START Data for the task

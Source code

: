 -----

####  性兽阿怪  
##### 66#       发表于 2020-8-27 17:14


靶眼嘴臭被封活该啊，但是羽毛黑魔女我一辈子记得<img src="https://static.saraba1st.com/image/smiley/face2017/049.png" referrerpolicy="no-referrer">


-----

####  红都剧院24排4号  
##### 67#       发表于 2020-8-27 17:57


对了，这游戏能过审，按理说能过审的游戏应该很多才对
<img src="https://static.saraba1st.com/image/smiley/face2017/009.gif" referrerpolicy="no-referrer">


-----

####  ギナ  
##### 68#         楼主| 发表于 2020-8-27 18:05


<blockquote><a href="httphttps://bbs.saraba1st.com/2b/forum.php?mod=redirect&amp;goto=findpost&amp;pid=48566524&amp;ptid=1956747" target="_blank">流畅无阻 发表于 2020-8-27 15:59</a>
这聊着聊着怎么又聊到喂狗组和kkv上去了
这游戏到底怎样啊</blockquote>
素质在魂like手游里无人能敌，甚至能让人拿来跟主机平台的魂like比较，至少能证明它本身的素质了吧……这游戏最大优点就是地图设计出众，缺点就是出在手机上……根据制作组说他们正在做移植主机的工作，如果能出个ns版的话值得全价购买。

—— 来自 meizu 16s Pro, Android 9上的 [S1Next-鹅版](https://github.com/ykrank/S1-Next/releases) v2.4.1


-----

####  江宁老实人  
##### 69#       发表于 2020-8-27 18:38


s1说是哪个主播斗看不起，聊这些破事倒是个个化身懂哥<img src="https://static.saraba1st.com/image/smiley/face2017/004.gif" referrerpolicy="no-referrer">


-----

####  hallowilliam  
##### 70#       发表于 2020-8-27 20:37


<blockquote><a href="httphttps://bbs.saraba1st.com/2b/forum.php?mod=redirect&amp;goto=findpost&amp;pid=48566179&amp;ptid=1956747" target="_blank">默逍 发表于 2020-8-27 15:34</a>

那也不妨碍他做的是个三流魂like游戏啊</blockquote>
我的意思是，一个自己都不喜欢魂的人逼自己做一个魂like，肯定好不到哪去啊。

END Data for the task

With no line skipped, repeat the records exactly.

__Exercise solution__
Source code

: -----

####  性兽阿怪  
##### 66#       发表于 2020-8-27 17:14


靶眼嘴臭被封活该啊，但是羽毛黑魔女我一辈子记得<img src="https://static.saraba1st.com/image/smiley/face2017/049.png" referrerpolicy="no-referrer">


-----

####  红都剧院24排4号  
##### 67#       发表于 2020-8-27 17:57


对了，这游戏能过审，按理说能过审的游戏应该很多才对
<img src="https://static.saraba1st.com/image/smiley/face2017/009.gif" referrerpolicy="no-referrer">


-----

####  ギナ  
##### 68#         楼主| 发表于 2020-8-27 18:05


<blockquote><a href="httphttps://bbs.saraba1st.com/2b/forum.php?mod=redirect&amp;goto=findpost&amp;pid=48566524&amp;ptid=1956747" target="_blank">流畅无阻 发表于 2020-8-27 15:59</a>
这聊着聊着怎么又聊到喂狗组和kkv上去了
这游戏到底怎样啊</blockquote>
素质在魂like手游里无人能敌，甚至能让人拿来跟主机平台的魂like比较，至少能证明它本身的素质了吧……这游戏最大优点就是地图设计出众，缺点就是出在手机上……根据制作组说他们正在做移植主机的工作，如果能出个ns版的话值得全价购买。

—— 来自 meizu 16s Pro, Android 9上的 [S1Next-鹅版](https://github.com/ykrank/S1-Next/releases) v2.4.1


-----

####  江宁老实人  
##### 69#       发表于 2020-8-27 18:38


s1说是哪个主播斗看不起，聊这些破事倒是个个化身懂哥<img src="https://static.saraba1st.com/image/smiley/face2017/004.gif" referrerpolicy="no-referrer">


-----

####  hallowilliam  
##### 70#       发表于 2020-8-27 20:37


<blockquote><a href="httphttps://bbs.saraba1st.com/2b/forum.php?mod=redirect&amp;goto=findpost&amp;pid=48566179&amp;ptid=1956747" target="_blank">默逍 发表于 2020-8-27 15:34</a>

那也不妨碍他做的是个三流魂like游戏啊</blockquote>
我的意思是，一个自己都不喜欢魂的人逼自己做一个魂like，肯定好不到哪去啊。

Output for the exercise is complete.